In 2016, the indigenous people of Northern Ireland hope to reunite politically with their kin in the Republic of Ireland. Looking to put the pain and suffering of British colonialism behind them, Irish and English political leaders in Northern Ireland have invested in ending bloodshed, and through power-sharing agreements, hope to defuse those still consumed by anger and resentment.
800 years of colonialism by the British Empire is not ended easily, but the end is now in sight.
As the Celtic nations of Scotland, Wales, and Ireland negotiate the demise of the United Kingdom of Great Britain and Northern Ireland, bedrock nations in the Americas and elsewhere still struggle against annihilation. While the Inuit of Greenland enjoy peaceful independence from Denmark, the Mapuche fight a life and death battle against the state of Chile.
The list of native nations yearning to be free is long, our attention drawn now and then to Kurdistan, Basque country, Tibet, or Biafra. While these references are remotely familiar as geographic locales, what is not often considered is that these are also the names of peoples with long ties to the landscapes they have rightful claim to, and that these peoples have social, political, and spiritual systems of their own.
Respecting their right under international law to be themselves, entails abandoning all means of foreign dominance through economic and military force—a lesson empires like the UK, the US, and the USSR learn at great cost.

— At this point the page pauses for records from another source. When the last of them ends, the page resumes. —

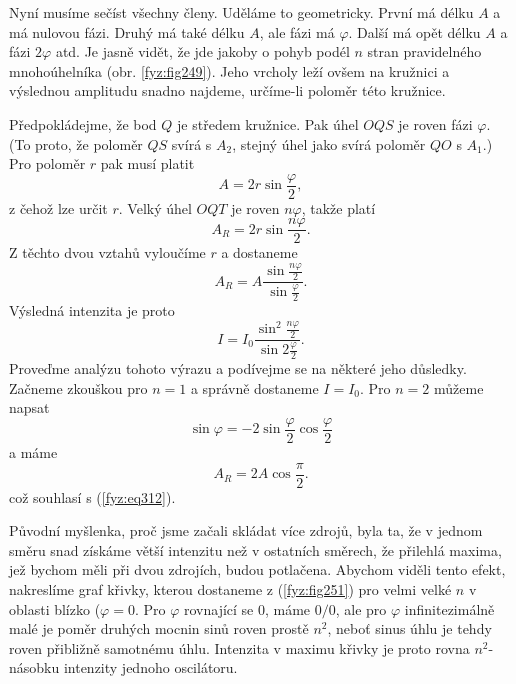     Nyní musíme sečíst všechny členy. Uděláme to geometricky. První má délku \(A\) a má nulovou 
    fázi. Druhý má také délku \(A\), ale fázi má \(\varphi\). Další má opět délku \(A\) a fázi
    \(2\varphi\) atd. Je jasně vidět, že jde jakoby o pohyb podél \(n\) stran pravidelného 
    mnohoúhelníka (obr. \ref{fyz:fig249}). Jeho vrcholy leží ovšem na kružnici a výslednou 
    amplitudu snadno najdeme, určíme-li poloměr této kružnice.
    
    Předpokládejme, že bod \(Q\) je středem kružnice. Pak úhel \(OQS\) je roven fázi \(\varphi\). 
    (To proto, že poloměr \(QS\) svírá s \(A_2\), stejný úhel jako svírá poloměr \(QO\) s \(A_1\).) 
    Pro poloměr \(r\) pak musí platit
    \begin{equation}\label{fyz:eq317}
      A = 2r\sin\frac{\varphi}{2},
    \end{equation}
    z čehož lze určit \(r\). Velký úhel \(OQT\) je roven \(n\varphi\), takže platí
    \begin{equation}\label{fyz:eq318}
      A_R = 2r\sin\frac{n\varphi}{2}.
    \end{equation}
    Z těchto dvou vztahů vyloučíme \(r\) a dostaneme 
    \begin{equation}\label{fyz:eq319}
      A_R = A\dfrac{\sin\frac{n\varphi}{2}}{\sin\frac{\varphi}{2}}.
    \end{equation}
    Výsledná intenzita je proto
    \begin{equation}\label{fyz:eq320}
      I = I_0\dfrac{\sin^2\frac{n\varphi}{2}}{\sin2\frac{\varphi}{2}}.
    \end{equation}
    Proveďme analýzu tohoto výrazu a podívejme se na některé jeho důsledky. Začneme zkouškou pro 
    \(n = 1\) a správně dostaneme \(I = I_0\). Pro \(n = 2\) můžeme napsat 
    \begin{equation*}
      \sin\varphi = -2\sin\frac{\varphi}{2}\cos\frac{\varphi}{2}
    \end{equation*}
    a máme
    \begin{equation*}
      A_R = 2A\cos\frac{\pi}{2}.
    \end{equation*}
    což souhlasí s (\ref{fyz:eq312}).
    
    Původní myšlenka, proč jsme začali skládat více zdrojů, byla ta, že v jednom směru snad získáme 
    větší intenzitu než v ostatních směrech, že přilehlá maxima, jež bychom měli při dvou zdrojích, 
    budou potlačena. Abychom viděli tento efekt, nakreslíme graf křivky, kterou dostaneme z 
    (\ref{fyz:fig251}) pro velmi velké \(n\) v oblasti blízko (\(\varphi = 0\). Pro \(\varphi\) 
    rovnající se \(0\), máme \(0/0\), ale pro \(\varphi\) infinitezimálně malé je poměr druhých 
    mocnin sinů roven prostě \(n^2\), neboť sinus úhlu je tehdy roven přibližně samotnému úhlu. 
    Intenzita v maximu křivky je proto rovna \(n^2\)-násobku intenzity jednoho oscilátoru.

While my sixteenth century relation and his comrade in arms depicted on an Irish postage stamp were eminent adversaries of Queen Elizabeth, their descendents today have armed themselves with education, and have organized themselves for a peaceful future. Through great sacrifice, they have achieved the right of self-determination, and are now committed to not returning to the violence and bloodshed they endured in achieving it.
While I was not a part of that achievement, it gives me great hope that my kin in Northern Ireland and other indigenous peoples of the world will all someday enjoy the blessings of peace. Their hard-won freedoms demand it.